Stored data:
▼

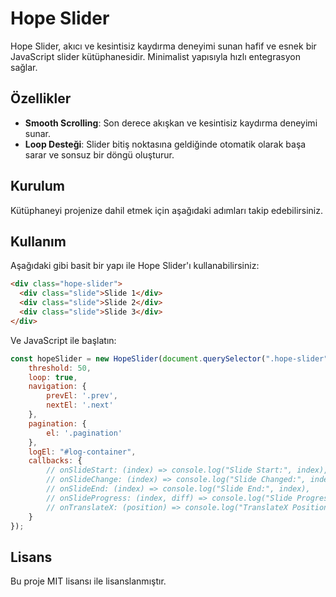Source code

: # Hope Slider

Hope Slider, akıcı ve kesintisiz kaydırma deneyimi sunan hafif ve esnek bir JavaScript slider kütüphanesidir. Minimalist yapısıyla hızlı entegrasyon sağlar.

## Özellikler
- **Smooth Scrolling**: Son derece akışkan ve kesintisiz kaydırma deneyimi sunar.
- **Loop Desteği**: Slider bitiş noktasına geldiğinde otomatik olarak başa sarar ve sonsuz bir döngü oluşturur.

## Kurulum
Kütüphaneyi projenize dahil etmek için aşağıdaki adımları takip edebilirsiniz.


## Kullanım
Aşağıdaki gibi basit bir yapı ile Hope Slider'ı kullanabilirsiniz:

```html
<div class="hope-slider">
  <div class="slide">Slide 1</div>
  <div class="slide">Slide 2</div>
  <div class="slide">Slide 3</div>
</div>
```

Ve JavaScript ile başlatın:

```js
const hopeSlider = new HopeSlider(document.querySelector(".hope-slider"), {
    threshold: 50,
    loop: true,
    navigation: {
        prevEl: '.prev',
        nextEl: '.next'
    },
    pagination: {
        el: '.pagination'
    },
    logEl: "#log-container",
    callbacks: {
        // onSlideStart: (index) => console.log("Slide Start:", index),
        // onSlideChange: (index) => console.log("Slide Changed:", index),
        // onSlideEnd: (index) => console.log("Slide End:", index),
        // onSlideProgress: (index, diff) => console.log("Slide Progress:", index, diff),
        // onTranslateX: (position) => console.log("TranslateX Position:", position)
    }
});
```

## Lisans
Bu proje MIT lisansı ile lisanslanmıştır.

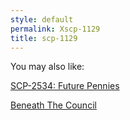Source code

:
 ```yaml
---
style: default
permalink: Xscp-1129
title: scp-1129
---
```

You may also like:

[SCP-2534: Future Pennies](http://scp-wiki.net/scp-2534)

[Beneath The Council](http://scp-wiki.net/beneath-the-council)
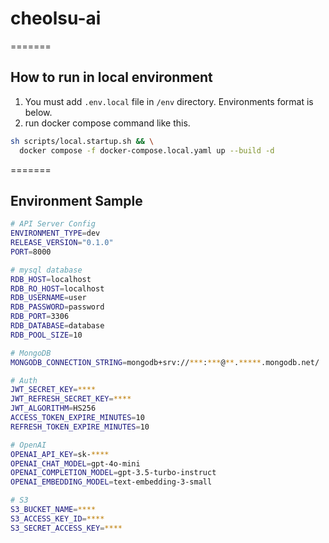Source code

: # cheolsu-ai
=======
## How to run in local environment
1. You must add `.env.local` file in `/env` directory. Environments format is below.
2. run docker compose command like this.
```bash
sh scripts/local.startup.sh && \
  docker compose -f docker-compose.local.yaml up --build -d
```
=======
## Environment Sample

```bash
# API Server Config
ENVIRONMENT_TYPE=dev
RELEASE_VERSION="0.1.0"
PORT=8000

# mysql database
RDB_HOST=localhost
RDB_RO_HOST=localhost
RDB_USERNAME=user
RDB_PASSWORD=password
RDB_PORT=3306
RDB_DATABASE=database
RDB_POOL_SIZE=10

# MongoDB
MONGODB_CONNECTION_STRING=mongodb+srv://***:***@**.*****.mongodb.net/

# Auth
JWT_SECRET_KEY=****
JWT_REFRESH_SECRET_KEY=****
JWT_ALGORITHM=HS256
ACCESS_TOKEN_EXPIRE_MINUTES=10
REFRESH_TOKEN_EXPIRE_MINUTES=10

# OpenAI
OPENAI_API_KEY=sk-****
OPENAI_CHAT_MODEL=gpt-4o-mini
OPENAI_COMPLETION_MODEL=gpt-3.5-turbo-instruct
OPENAI_EMBEDDING_MODEL=text-embedding-3-small

# S3
S3_BUCKET_NAME=****
S3_ACCESS_KEY_ID=****
S3_SECRET_ACCESS_KEY=****
```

▲

WORK REQUEST: For the string "JavaScript", go through the entries above and copy each line where it occurs.

REPLY:
Hope Slider, akıcı ve kesintisiz kaydırma deneyimi sunan hafif ve esnek bir JavaScript slider kütüphanesidir. Minimalist yapısıyla hızlı entegrasyon sağlar.
Ve JavaScript ile başlatın:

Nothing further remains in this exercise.